THE TRIAL OF HENRY KISSINGER
by Christopher Hitchens, Verso, 2001, $35

“Kissinger is a thug, a crook, a liar and a murderer.”
– Christopher Hitchens

The United States government is the most violent in the world and since 1945 has killed upwards of eight million people in the Third World. The Ribbentrop of the American Reich who arranged much of this genocide was Henry Kissinger, National Security Adviser and Secretary of State in the Nixon and Ford Administrations. In this elegantly written and damningly accurate account, Hitchens charges Kissinger with war crimes, crimes against humanity and conspiracy to commit murder, kidnap and torture in the cases of Indochina, Bangladesh, Chile, East Timor and Cyprus.

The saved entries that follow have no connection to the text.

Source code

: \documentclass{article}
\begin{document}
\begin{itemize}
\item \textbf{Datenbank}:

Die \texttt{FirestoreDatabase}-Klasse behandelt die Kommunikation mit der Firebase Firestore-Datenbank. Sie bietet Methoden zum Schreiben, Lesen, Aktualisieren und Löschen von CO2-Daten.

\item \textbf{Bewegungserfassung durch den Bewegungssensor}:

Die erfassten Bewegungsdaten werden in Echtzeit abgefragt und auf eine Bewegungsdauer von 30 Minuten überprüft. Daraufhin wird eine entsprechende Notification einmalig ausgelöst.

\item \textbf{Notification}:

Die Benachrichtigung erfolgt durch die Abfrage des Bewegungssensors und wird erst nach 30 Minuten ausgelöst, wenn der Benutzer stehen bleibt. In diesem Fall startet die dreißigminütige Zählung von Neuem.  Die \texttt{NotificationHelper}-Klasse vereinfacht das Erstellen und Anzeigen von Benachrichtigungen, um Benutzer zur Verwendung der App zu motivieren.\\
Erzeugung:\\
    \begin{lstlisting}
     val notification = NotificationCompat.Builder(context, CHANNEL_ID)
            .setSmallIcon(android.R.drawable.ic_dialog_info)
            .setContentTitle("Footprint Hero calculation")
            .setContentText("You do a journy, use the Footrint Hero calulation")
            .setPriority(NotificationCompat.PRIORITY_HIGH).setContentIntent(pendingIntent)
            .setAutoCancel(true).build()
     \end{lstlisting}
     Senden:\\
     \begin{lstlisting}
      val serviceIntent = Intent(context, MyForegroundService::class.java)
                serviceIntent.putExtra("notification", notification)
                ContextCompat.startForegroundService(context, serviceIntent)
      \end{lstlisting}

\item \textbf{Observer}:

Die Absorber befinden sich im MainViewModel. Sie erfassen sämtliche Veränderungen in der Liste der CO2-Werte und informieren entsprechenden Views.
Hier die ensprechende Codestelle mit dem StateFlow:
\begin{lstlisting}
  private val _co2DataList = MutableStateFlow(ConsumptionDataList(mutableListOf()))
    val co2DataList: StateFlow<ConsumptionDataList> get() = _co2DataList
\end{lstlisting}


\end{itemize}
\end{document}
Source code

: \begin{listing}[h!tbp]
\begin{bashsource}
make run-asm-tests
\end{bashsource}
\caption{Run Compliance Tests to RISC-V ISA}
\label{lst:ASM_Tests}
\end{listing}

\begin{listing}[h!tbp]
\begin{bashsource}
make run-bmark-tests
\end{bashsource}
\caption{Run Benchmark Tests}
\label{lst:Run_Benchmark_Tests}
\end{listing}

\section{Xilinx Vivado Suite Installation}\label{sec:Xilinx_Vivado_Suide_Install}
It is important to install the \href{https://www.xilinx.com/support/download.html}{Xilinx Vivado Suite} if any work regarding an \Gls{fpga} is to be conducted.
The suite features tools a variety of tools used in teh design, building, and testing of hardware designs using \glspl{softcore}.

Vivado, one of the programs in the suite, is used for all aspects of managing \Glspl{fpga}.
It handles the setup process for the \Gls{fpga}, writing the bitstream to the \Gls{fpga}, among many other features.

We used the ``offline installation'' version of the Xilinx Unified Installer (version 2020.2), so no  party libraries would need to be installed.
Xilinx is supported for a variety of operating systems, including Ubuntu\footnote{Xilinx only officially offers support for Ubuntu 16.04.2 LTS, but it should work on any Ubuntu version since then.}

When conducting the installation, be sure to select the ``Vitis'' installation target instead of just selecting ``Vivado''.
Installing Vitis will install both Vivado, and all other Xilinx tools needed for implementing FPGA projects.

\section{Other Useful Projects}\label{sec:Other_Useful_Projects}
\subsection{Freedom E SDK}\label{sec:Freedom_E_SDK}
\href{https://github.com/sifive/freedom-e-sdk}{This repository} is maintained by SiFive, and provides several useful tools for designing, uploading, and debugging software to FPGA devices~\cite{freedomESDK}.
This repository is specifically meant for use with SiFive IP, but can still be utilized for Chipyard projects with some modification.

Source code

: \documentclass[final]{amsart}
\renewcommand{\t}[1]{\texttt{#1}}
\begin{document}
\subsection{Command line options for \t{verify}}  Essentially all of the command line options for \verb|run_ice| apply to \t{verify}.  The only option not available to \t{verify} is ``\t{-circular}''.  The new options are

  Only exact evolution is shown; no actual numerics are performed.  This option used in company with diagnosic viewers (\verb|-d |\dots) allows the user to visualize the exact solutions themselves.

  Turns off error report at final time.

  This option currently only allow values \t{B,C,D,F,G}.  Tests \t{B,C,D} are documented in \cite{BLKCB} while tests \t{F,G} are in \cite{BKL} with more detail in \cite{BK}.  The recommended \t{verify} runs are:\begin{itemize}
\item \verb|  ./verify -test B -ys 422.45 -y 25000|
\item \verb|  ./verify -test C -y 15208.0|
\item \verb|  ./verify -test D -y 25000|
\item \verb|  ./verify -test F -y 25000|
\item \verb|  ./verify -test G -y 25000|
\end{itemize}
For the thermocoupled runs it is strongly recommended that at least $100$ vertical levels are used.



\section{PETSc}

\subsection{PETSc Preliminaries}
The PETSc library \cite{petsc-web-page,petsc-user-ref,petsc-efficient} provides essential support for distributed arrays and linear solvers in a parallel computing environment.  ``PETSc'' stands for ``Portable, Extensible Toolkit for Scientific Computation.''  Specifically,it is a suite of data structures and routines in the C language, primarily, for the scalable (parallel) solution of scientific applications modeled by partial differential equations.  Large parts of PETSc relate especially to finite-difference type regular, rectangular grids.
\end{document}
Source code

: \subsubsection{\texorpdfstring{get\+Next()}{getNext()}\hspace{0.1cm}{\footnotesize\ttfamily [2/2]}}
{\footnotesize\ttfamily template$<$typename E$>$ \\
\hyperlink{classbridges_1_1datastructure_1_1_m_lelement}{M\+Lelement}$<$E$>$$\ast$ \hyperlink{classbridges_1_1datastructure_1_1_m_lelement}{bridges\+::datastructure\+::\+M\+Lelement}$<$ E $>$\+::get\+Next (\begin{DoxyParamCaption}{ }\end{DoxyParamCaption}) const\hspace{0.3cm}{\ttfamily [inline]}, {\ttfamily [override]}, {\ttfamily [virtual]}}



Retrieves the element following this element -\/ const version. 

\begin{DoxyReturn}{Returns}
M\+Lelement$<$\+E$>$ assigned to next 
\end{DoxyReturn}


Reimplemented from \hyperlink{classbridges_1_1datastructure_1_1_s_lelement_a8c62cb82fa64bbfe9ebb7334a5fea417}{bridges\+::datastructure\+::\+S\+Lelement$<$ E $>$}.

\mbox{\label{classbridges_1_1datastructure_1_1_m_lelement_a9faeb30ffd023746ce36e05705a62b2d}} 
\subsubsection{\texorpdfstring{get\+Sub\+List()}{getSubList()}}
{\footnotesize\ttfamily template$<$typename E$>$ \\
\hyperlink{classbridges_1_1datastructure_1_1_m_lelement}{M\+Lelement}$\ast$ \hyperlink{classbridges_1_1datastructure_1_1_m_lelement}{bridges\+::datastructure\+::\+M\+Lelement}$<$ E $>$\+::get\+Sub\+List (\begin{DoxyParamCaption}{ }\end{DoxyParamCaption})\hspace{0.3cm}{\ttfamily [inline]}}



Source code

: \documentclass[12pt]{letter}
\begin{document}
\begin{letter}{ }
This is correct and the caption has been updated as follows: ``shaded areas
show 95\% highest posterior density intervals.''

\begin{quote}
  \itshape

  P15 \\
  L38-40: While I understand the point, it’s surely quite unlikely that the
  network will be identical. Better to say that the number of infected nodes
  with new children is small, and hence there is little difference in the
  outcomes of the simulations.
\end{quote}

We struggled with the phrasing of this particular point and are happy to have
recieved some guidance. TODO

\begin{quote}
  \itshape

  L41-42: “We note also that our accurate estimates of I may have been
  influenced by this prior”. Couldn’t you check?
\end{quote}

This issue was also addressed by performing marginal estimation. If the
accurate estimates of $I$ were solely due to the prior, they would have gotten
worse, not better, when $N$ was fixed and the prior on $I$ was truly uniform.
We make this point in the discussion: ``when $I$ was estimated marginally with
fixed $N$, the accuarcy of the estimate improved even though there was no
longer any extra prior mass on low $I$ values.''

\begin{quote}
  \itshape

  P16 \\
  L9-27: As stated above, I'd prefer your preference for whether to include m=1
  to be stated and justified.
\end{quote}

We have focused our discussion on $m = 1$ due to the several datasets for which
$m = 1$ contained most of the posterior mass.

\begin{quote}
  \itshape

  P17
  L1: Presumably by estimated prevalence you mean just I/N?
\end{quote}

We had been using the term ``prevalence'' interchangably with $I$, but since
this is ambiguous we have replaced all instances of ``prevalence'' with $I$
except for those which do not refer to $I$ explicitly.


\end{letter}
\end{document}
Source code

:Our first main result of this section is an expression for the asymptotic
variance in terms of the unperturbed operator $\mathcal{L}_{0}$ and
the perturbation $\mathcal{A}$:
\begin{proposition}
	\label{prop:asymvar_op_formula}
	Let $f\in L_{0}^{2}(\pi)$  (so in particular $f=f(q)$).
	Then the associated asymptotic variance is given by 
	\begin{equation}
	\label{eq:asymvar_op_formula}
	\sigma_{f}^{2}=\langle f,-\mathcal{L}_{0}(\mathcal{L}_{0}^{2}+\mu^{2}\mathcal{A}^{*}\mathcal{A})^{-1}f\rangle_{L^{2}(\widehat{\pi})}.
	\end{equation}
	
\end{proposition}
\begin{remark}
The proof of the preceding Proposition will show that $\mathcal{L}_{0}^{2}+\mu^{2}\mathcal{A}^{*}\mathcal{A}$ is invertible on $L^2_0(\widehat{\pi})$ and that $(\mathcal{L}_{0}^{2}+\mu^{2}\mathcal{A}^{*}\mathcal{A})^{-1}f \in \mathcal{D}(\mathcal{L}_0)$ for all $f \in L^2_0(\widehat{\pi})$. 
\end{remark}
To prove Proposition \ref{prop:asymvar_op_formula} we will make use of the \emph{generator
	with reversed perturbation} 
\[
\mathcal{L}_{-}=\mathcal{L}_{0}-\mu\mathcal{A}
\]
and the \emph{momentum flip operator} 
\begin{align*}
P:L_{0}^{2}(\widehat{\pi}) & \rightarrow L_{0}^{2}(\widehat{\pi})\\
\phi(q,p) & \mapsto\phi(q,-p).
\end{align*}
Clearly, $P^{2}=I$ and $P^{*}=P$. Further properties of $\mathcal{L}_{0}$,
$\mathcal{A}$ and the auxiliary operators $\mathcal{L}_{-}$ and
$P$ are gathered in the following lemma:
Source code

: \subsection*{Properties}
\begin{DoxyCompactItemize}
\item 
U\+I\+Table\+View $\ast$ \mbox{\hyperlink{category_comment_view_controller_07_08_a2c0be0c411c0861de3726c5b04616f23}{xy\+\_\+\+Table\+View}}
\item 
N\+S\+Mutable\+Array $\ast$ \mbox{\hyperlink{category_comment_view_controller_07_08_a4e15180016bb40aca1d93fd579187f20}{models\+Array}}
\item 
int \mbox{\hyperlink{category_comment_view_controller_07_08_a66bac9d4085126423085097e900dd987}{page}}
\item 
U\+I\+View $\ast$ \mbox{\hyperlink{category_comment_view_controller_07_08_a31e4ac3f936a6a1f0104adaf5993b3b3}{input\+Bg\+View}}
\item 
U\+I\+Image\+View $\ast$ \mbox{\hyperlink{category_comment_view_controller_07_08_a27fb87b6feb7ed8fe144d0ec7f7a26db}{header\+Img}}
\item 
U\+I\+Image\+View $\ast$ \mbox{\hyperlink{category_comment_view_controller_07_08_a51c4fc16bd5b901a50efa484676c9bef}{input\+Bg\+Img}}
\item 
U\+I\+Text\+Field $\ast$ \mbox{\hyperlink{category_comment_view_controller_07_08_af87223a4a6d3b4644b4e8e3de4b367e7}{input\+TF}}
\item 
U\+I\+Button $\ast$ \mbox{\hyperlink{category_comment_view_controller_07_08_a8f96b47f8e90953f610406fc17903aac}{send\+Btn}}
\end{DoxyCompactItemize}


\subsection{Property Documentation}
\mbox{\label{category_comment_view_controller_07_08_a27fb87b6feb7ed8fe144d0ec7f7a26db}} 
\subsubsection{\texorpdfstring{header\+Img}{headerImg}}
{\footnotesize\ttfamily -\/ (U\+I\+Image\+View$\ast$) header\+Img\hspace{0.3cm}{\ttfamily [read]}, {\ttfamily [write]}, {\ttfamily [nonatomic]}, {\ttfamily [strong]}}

During the Vietnam War, the U.S. killed about 4.3 million people in Vietnam, Cambodia and Laos, the overwhelming majority of them civilians. Kissinger and Nixon prolonged the war by four years (out of a total of eight) and expanded it to neutral Cambodia and Laos, destroying three countries “in a series of premeditated war crimes.” Hitchens explains that the U.S. deliberately targeted civilians for bombings and ground attacks “as a matter of policy” (a violation of the Nuremberg Principles and the Geneva Convention). One particularly bloody U.S. slaughter called Operation Speedy Express which took place in early 1969 claimed to have killed 10,899 “enemy” yet captured only 748 weapons (all the Vietcong were armed). Kevin Buckley, a Newsweek correspondent in Vietnam at the time, reported that this discrepancy could be explained by “the conclusion that many victims were unarmed innocent civilians.”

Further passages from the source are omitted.